Volume 16 • Issue 29 | December 16 - 22, 2003



Poverty, poor language skills plague Chinatown, says report

By Jessica Mintz

Chinatown residents speak less English, make less money and are less likely to have completed high school than the average New Yorker, according to a neighborhood report issued Monday by the Asian American Federation of New York.

The profile, based on 1990 and 2000 census data, paints a picture of a neighborhood with a growing elderly population living under the poverty line and a workforce still crippled by economic blows dealt to Lower Manhattan as a whole after the events of Sept. 11. Chinatown remains a neighborhood of immigrants, says the profile; the number of residents who speak English fluently or have a high school degree lags far behind the city as a whole, prompting the federation to issue a cry for more social services.

“Chinatown is part of Lower Manhattan,” said Andrew Yan, the data manager at the federation’s Census Information Center. “Chinatown shouldn’t be forgotten in all this large amount of spending dealing with the rebuilding of Lower Manhattan.”

According to the federation’s report, census data shows that of the 84,840 people living in Chinatown in 2000, 66 percent are of Asian descent, mostly Chinese and Chinese-American. A little over half (52 percent) of Chinatown residents are immigrants, compared to 36 percent foreign-born residents living in New York City as a whole.

Almost 60 percent of Asian adults in the neighborhood don’t have a high school diploma, more than twice the city average of 28 percent. About 40 percent of adults in the neighborhood speak English “not well” or “not at all,” but that jumps to 63 percent for adults over the age of 65.

“What’s needed, first of all, are improved adult education programs,” said Yan. “If you look at some of the popularity of a lot of the training programs, that shows there is a demand for improving linguistic abilities and improving skills base. [People are] quite open towards improving their lot in life.”

Improving adults’ English proficiency is a step toward breaking the cycle for younger generations, said Yan. “Successful students have active parent participation in their lives. [Now, the situation] puts the onus upon the school system. If you’re working with children whose parents don’t necessarily speak English, the education system is going to have to adapt,” and improve multilingual outreach to neighborhood parents.

Thirty-one percent of the neighborhood’s Asian population lives under the poverty line; elderly (40 percent) and children (35 percent) are hit the hardest. Overall, 45 percent of Chinatown households earn less than $20,000 a year, compared to 35 percent of Manhattan households.

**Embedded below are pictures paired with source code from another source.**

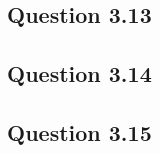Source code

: \documentclass{article}
\begin{document}
\subsection{Question 3.13}\label{appendix:code.3.13}


\subsection{Question 3.14}\label{appendix:code.3.14}


\subsection{Question 3.15}\label{appendix:code.3.15}

\end{document}
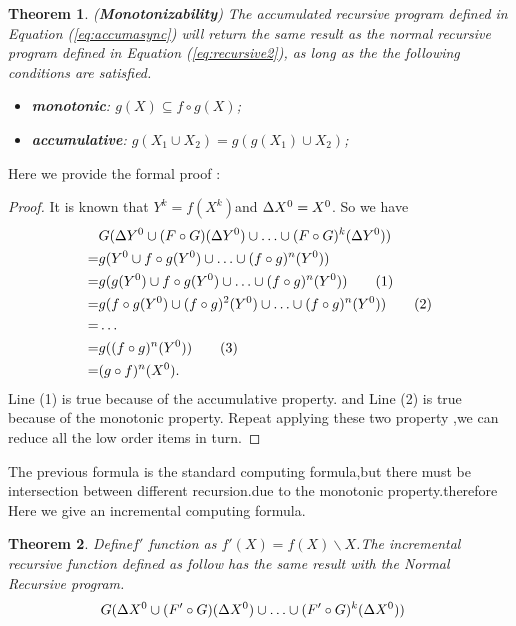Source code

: \documentclass{vldb}
\newtheorem{theorem}{Theorem}
\begin{document}
\begin{theorem}
	\label{th:monotone}
	(\textbf{Monotonizability}) The accumulated recursive program defined in Equation (\ref{eq:accumasync}) will return the same result as the normal recursive program defined in Equation (\ref{eq:recursive2}), as long as the the following conditions are satisfied.
	\begin{itemize}
		\item \textbf{monotonic}: $g(X)\subseteq f\circ g(X)$;
		\item \textbf{accumulative}: $g(X_1\cup X_2)=g(g(X_1)\cup X_2)$;
	\end{itemize}
\end{theorem}
Here we provide the formal proof :
 \begin{proof}
  It is known that $Y^k=f(X^k)$and $\Delta X^0=X^0\\$. So we have
 \begin{align}
 &G(\Delta Y^0\cup (F\circ G)(\Delta Y^0)\cup\ldots\cup (F\circ G)^k(\Delta Y^0))\notag \\
 =&g(Y^0\cup f\circ g(Y^0)\cup \ldots \cup (f\circ g)^n(Y^0))    \notag\\
 =&g(g(Y^0)\cup f\circ g(Y^0)\cup \ldots \cup (f\circ g)^n(Y^0))  \tag{1}\\
 =&g(f\circ g(Y^0)\cup (f\circ g)^2(Y^0)\cup \ldots \cup (f\circ g)^n(Y^0)) \tag{2}\\
 =& \ldots \notag \\
 =&g((f\circ g)^n(Y^0))\tag{3}\\
 =&(g \circ f)^n(X^0).\notag
 \end{align}
  Line (1) is true because of the accumulative property. and Line (2) is true because of the monotonic property.
  Repeat applying these two property ,we can reduce all the low order items in turn.
 \end{proof}
{\color{red} The previous formula is the standard computing formula,but there must be intersection between different recursion.due to the monotonic property.therefore Here we give an incremental computing formula.}
	\begin{theorem}
		Define$f'$ function as $f'(X)=f(X)\backslash X$.The incremental recursive function defined as follow has the same result with the Normal Recursive program. 
	 \begin{align}
	 	&G(\Delta X^0\cup (F'\circ G)(\Delta X^0)\cup\ldots\cup (F'\circ G)^k(\Delta X^0))\notag 
	 \end{align}
	\end{theorem}
\end{document}
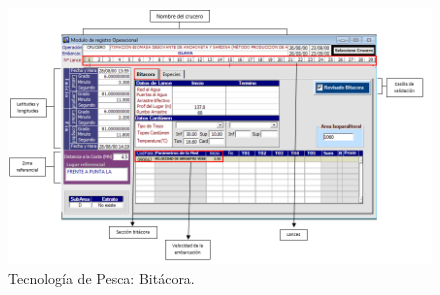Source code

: \documentclass[a4paper,oneside,11pt]{book}
\begin{document}
         \begin{figure} [!h]
                 \begin{center}
               \includegraphics[scale=0.6]{imagen_manual_OPEMAR/casilla4.png}
                  \caption{Tecnología de Pesca: Bitácora.}
                 \end{center}
                  \end{figure}
      
      
 
\end{document}
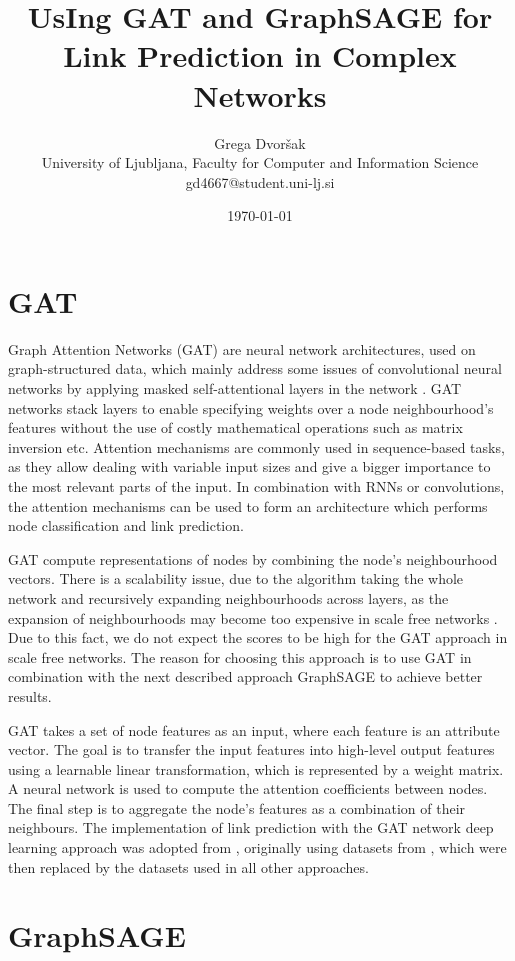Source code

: \documentclass[11pt,journal,compsoc]{article}
\title{\LARGE UsIng GAT and GraphSAGE for Link Prediction in Complex Networks}
\author{\normalsize Grega Dvor\v{s}ak\\
University of Ljubljana, Faculty for Computer and Information Science\\ \medskip 
gd4667@student.uni-lj.si }
\date{\today}
\begin{document}
\maketitle

\section{GAT}

Graph Attention Networks (GAT) are neural network architectures, used on graph-structured data, which mainly address some issues of convolutional neural networks by applying masked self-attentional layers in the network \cite{velikovi2017graph}. GAT networks stack layers to enable specifying weights over a node neighbourhood's features without the use of costly mathematical operations such as matrix inversion etc. Attention mechanisms are commonly used in sequence-based tasks, as they allow dealing with variable input sizes and give a bigger importance to the most relevant parts of the input. In combination with RNNs or convolutions, the attention mechanisms can be used to form an architecture which performs node classification and link prediction.

GAT compute representations of nodes by combining the node's neighbourhood vectors. There is a scalability issue, due to the algorithm taking the whole network and recursively expanding neighbourhoods across layers, as the expansion of neighbourhoods may become too expensive in scale free networks \cite{gu2019link}. Due to this fact, we do not expect the scores to be high for the GAT approach in scale free networks. The reason for choosing this approach is to use GAT in combination with the next described approach GraphSAGE to achieve better results.

GAT takes a set of node features as an input, where each feature is an attribute vector. The goal is to transfer the input features into high-level output features using a learnable linear transformation, which is represented by a weight matrix. A neural network is used to compute the attention coefficients between nodes. The final step is to aggregate the node's features as a combination of their neighbours. The implementation of link prediction with the GAT network deep learning approach was adopted from \cite{gagflp}, originally using datasets from \cite{nr}, which were then replaced by the datasets used in all other approaches.

\section{GraphSAGE}
\end{document}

“What was really surprising was the number of elders in the neighborhood,” Yan said. “They were the population age segment that grew the fastest in Chinatown, particularly the Asians. It shows the changing nature of Chinatown in Manhattan, where you see a lot of older folks who maybe have had their families over in Brooklyn, Queens and Jersey deciding to move into Chinatown, to get social networks back together.”

The neighborhood profile concludes with a general call for policies and programs to support economic development in Chinatown, including creating new jobs and improving job training to combat unemployment triggered by 9/11 (which, according to the federation, affected 75 percent of the neighborhood’s workers). Health care, social service programs and affordable housing, in response to the high poverty and low education rates, are also on the federation’s agenda

“Within the community, they have come up with interesting recommendations. It hasn’t all been just ‘government, give me more money,’” said Yan. “There is a current discussion about retooling the garment industry so that it’s more adaptive towards changing market realities [including more jobs moving overseas]. One thing that we made sure we talked about in the brief is that the garment industry is one of biggest employers in Chinatown.”

And, said Yan, promoting tourism and creating a cultural arts center will help bring revenue and give the neighborhood more of an anchor.

Other Chinatown community groups appreciate the work the federation has done to compile census data in such a compelling way.

“It helps to paint a fuller picture of the problems, and indicates better what some of the problems Chinatown residents are facing after 9/11,” said Margaret Fung, executive director of the Asian American Legal Defense and Education Fund. “It shows a stark picture of working poor families facing poverty and lack of language access to various services.”

The profile also points out that 94 percent of Chinatown residents rent their homes, more than 20 percentage points higher than in the city overall. Fung, whose organization has been working to ensure Chinatown residents receive rental assistance grants from the Lower Manhattan Development Corporation, hopes that the federation’s brief will bring more attention to the issue.

Christopher Kui, the executive director of Asian Americans for Equality, agreed that the profile “captures the reality of Chinatown and its residents” and presents a good overview of the challenges the neighborhood is facing. Through his work on the neighborhood coalition-driven Rebuild Chinatown Initiative, Kui said he is able to balance the federation’s grim statistical overview with a deep sense of optimism for the neighborhood.

“There is a strong commitment of residents, families who really want to build the community and maintain the integrity of Chinatown,” said Kui.